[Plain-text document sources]
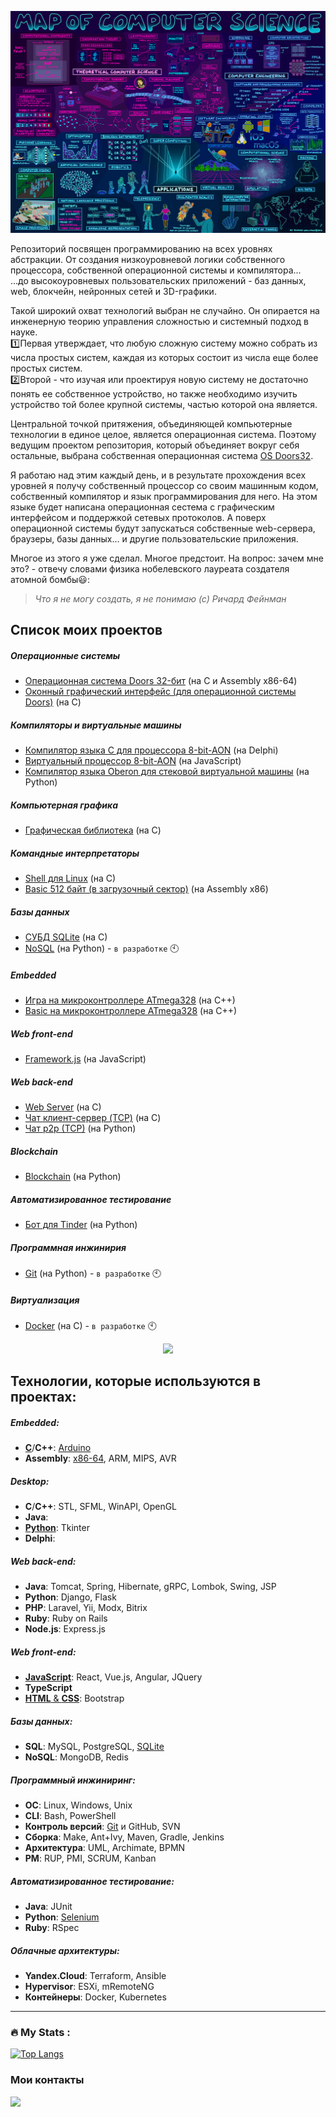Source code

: ![MapOfComputerScience.jpg](MapOfComputerScience.jpg)

Репозиторий посвящен программированию на всех уровнях абстракции. От создания низкоуровневой логики собственного процессора, собственной операционной системы и компилятора...  
...до высокоуровневых пользовательских приложений - баз данных, web, блокчейн, нейронных сетей и 3D-графики.

Такой широкий охват технологий выбран не случайно. Он опирается на инженерную теорию управления сложностью и системный подход в науке.  
:one:Первая утверждает, что любую сложную систему можно собрать из числа простых систем, каждая из которых состоит из числа еще более простых систем.  
:two:Второй - что изучая или проектируя новую систему не достаточно понять ее собственное устройство, но также необходимо изучить устройство той более крупной системы, частью которой она является.

Центральной точкой притяжения, объединяющей компьютерные технологии в единое целое, является операционная система. Поэтому ведущим проектом репозитория, который объединяет вокруг себя остальные, выбрана собственная операционная система [OS Doors32](https://github.com/GorComComputing/OS_Doors32).

Я работаю над этим каждый день, и в результате прохождения всех уровней я получу собственный процессор со своим машинным кодом, собственный компилятор и язык программирования для него. На этом языке будет написана операционная сестема с графическим интерфейсом и поддержкой сетевых протоколов. А поверх операционной системы будут запускаться собственные web-сервера, браузеры, базы данных... и другие пользовательские приложения.

Многое из этого я уже сделал. Многое предстоит. На вопрос: зачем мне это? - отвечу словами физика нобелевского лауреата создателя атомной бомбы:smiley::  
> *Что я не могу создать, я не понимаю (с) Ричард Фейнман*

## Список моих проектов

##### Операционные системы
* [Операционная система Doors 32-бит](https://github.com/GorComComputing/OS_Doors32) (на C и Assembly x86-64)
* [Оконный графический интерфейс (для операционной системы Doors)](https://github.com/GorComComputing/GUI_Window) (на C)
##### Компиляторы и виртуальные машины
* [Компилятор языка C для процессора 8-bit-AON](https://github.com/GorComComputing/C_Compiler) (на Delphi)
* [Виртуальный процессор 8-bit-AON](https://github.com/GorComComputing/8-bit-AON-Computer) (на JavaScript)
* [Компилятор языка Oberon для стековой виртуальной машины](https://github.com/GorComComputing/Oberon_Compiler) (на Python)
##### Компьютерная графика
* [Графическая библиотека](https://github.com/GorComComputing/Graphics) (на C)
##### Командные интерпретаторы
* [Shell для Linux](https://github.com/GorComComputing/Shell) (на C)
* [Basic 512 байт (в загрузочный сектор)](https://github.com/GorComComputing/Basic512) (на Assembly x86)
##### Базы данных
* [СУБД SQLite](https://github.com/GorComComputing/SQLite) (на C)
* [NoSQL](https://github.com/GorComComputing/NoSQL) (на Python) - `в разработке` :clock10:
##### Embedded
* [Игра на микроконтроллере ATmega328](https://github.com/GorComComputing/Game_Arduino) (на C++)
* [Basic на микроконтроллере ATmega328](https://github.com/GorComComputing/Basic_TCP_Arduino) (на C++)
##### Web front-end
* [Framework.js](https://github.com/GorComComputing/Framework.js) (на JavaScript)
##### Web back-end
* [Web Server](https://github.com/GorComComputing/Web_Server) (на C)
* [Чат клиент-сервер (TCP)](https://github.com/GorComComputing/Chat_TCP) (на C)
* [Чат p2p (TCP)](https://github.com/GorComComputing/p2p_chat) (на Python)
##### Blockchain
* [Blockchain](https://github.com/GorComComputing/Blockchain) (на Python)
##### Автоматизированное тестирование
* [Бот для Tinder](https://github.com/GorComComputing/AutoTinder) (на Python)
##### Программная инжинирия
* [Git](https://github.com/GorComComputing/Git) (на Python) - `в разработке` :clock10:
##### Виртуализация
* [Docker](https://github.com/GorComComputing/Docker) (на C) - `в разработке` :clock10:

<div id="header" align="center">
  <img src="https://media.giphy.com/media/3ohc157IyQlpWtqbug/giphy.gif" width="100"/>
</div>


## Технологии, которые используются в проектах:
##### Embedded:
- [**C**](https://github.com/GorComComputing?tab=repositories&q=&type=&language=c&sort=)/**C++**: [Arduino](https://github.com/stars/GorComComputing/lists/embedded)
- **Assembly**: [x86-64](https://github.com/GorComComputing?tab=repositories&q=&type=&language=assembly&sort=), ARM, MIPS, AVR


##### Desktop:
- **C**/**C++**: STL, SFML, WinAPI, OpenGL
- **Java**: 
- [**Python**](https://github.com/GorComComputing?tab=repositories&q=&type=&language=python&sort=): Tkinter
- **Delphi**: 

##### Web back-end:
- **Java**: Tomcat, Spring, Hibernate, gRPC, Lombok, Swing, JSP
- **Python**: Django, Flask
- **PHP**: Laravel, Yii, Modx, Bitrix
- **Ruby**: Ruby on Rails
- **Node.js**: Express.js

##### Web front-end:
- [**JavaScript**](https://github.com/GorComComputing?tab=repositories&q=&type=&language=javascript&sort=): React, Vue.js, Angular, JQuery
- **TypeScript**
- [**HTML** & **CSS**](https://github.com/GorComComputing?tab=repositories&q=&type=&language=html&sort=): Bootstrap

##### Базы данных:
- **SQL**: MySQL, PostgreSQL, [SQLite](https://github.com/GorComComputing/SQLite)
- **NoSQL**: MongoDB, Redis 

##### Программный инжиниринг:
- **ОС**: Linux, Windows, Unix
- **CLI**: Bash, PowerShell
- **Контроль версий**: [Git](https://github.com/GorComComputing/Git) и GitHub, SVN
- **Сборка**: Make, Ant+Ivy, Maven, Gradle, Jenkins
- **Архитектура**: UML, Archimate, BPMN
- **PM**: RUP, PMI, SCRUM, Kanban

##### Автоматизированное тестирование:
- **Java**: JUnit
- **Python**: [Selenium](https://github.com/GorComComputing/AutoTinder)
- **Ruby**: RSpec

##### Облачные архитектуры:
- **Yandex.Cloud**: Terraform, Ansible
- **Hypervisor**: ESXi, mRemoteNG
- **Контейнеры**: Docker, Kubernetes







---

### :fire: My Stats :
[![Top Langs](https://github-readme-stats.vercel.app/api/top-langs/?username=GorComComputing&layout=compact&theme=vision-friendly-dark)](https://github.com/anuraghazra/github-readme-stats)

### Мои контакты<br/>
[![](https://img.shields.io/badge/Telegram-Account-informational?style=flat&logo=telegram&logoColor=white&color=31a2db)](https://t.me/extendedsuperbass)<br/>

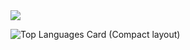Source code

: <a href="https://zenn.dev/shota1995m" target="_blank">
<img src="https://github-readme-blog-score.vercel.app/api/get_zenn_score?zennId=shota1995m&v=3" />
</a>

![Top Languages Card (Compact layout)](https://github-readme-stats.vercel.app/api/top-langs/?username=shota1995m&layout=compact&v=1)
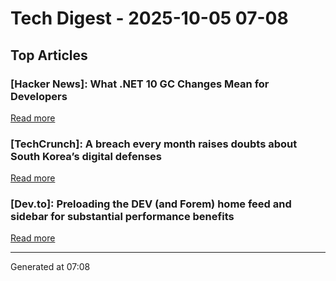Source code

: # Tech Digest - 2025-10-05 07-08

## Top Articles

### [Hacker News]: What .NET 10 GC Changes Mean for Developers
[Read more](https://roxeem.com/2025/09/30/what-net-10-gc-changes-mean-for-developers/)

### [TechCrunch]: A breach every month raises doubts about South Korea&#8217;s digital defenses
[Read more](https://techcrunch.com/2025/10/04/a-breach-every-month-raises-doubts-about-south-koreas-digital-defenses/)

### [Dev.to]: Preloading the DEV (and Forem) home feed and sidebar for substantial performance benefits
[Read more](https://dev.to/devteam/preloading-the-dev-and-forem-home-feed-and-sidebar-for-substantial-performance-benefits-2cg8)


---
Generated at 07:08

WHAT THE TASK ASKS:
Where in the entries above does the word "процессора" appear? Copy each line that has it.

SOLUTION TO THE EXERCISE:
Репозиторий посвящен программированию на всех уровнях абстракции. От создания низкоуровневой логики собственного процессора, собственной операционной системы и компилятора...  
* [Компилятор языка C для процессора 8-bit-AON](https://github.com/GorComComputing/C_Compiler) (на Delphi)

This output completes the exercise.